◆ **Problem to solve**:
Your job with the data below: print everything from the line that holds "For a degree $n$ polynomial" down to the line that holds "(which is also infinite-dimensional).", ends included, exactly, and nothing else.

◆ **Data shown**:
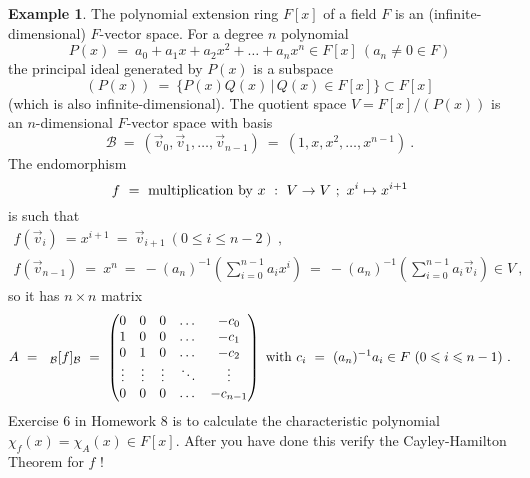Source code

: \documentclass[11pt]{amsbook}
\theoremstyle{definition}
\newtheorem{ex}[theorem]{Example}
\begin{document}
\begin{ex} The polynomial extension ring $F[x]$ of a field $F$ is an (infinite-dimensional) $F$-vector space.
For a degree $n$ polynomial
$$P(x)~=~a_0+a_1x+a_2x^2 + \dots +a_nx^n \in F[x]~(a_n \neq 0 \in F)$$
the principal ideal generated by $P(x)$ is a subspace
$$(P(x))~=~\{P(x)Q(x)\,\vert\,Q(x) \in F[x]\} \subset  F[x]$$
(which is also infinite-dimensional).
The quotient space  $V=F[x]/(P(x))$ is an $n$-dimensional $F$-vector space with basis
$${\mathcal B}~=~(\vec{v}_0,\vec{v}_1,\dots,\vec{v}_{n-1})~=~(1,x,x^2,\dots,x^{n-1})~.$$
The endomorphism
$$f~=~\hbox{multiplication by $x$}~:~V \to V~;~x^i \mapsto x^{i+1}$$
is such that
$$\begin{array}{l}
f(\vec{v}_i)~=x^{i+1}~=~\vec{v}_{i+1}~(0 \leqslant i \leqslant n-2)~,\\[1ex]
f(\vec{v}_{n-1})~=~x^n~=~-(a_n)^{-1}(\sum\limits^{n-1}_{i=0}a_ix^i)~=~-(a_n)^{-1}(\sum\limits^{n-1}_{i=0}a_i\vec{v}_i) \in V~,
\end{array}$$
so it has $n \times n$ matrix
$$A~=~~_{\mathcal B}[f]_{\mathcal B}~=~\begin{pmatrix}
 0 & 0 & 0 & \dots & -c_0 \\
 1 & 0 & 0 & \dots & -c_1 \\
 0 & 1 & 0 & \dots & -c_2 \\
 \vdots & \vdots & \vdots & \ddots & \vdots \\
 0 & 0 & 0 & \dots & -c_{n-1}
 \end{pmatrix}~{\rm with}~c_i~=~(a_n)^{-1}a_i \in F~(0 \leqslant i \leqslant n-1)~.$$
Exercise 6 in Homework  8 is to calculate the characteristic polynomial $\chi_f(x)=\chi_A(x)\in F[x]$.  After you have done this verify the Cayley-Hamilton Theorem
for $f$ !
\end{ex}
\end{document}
---
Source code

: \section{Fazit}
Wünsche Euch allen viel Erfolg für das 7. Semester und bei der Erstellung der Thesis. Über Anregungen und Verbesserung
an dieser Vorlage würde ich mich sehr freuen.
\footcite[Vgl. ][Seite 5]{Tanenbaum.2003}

◆ **Written solution**:
For a degree $n$ polynomial
$$P(x)~=~a_0+a_1x+a_2x^2 + \dots +a_nx^n \in F[x]~(a_n \neq 0 \in F)$$
the principal ideal generated by $P(x)$ is a subspace
$$(P(x))~=~\{P(x)Q(x)\,\vert\,Q(x) \in F[x]\} \subset  F[x]$$
(which is also infinite-dimensional).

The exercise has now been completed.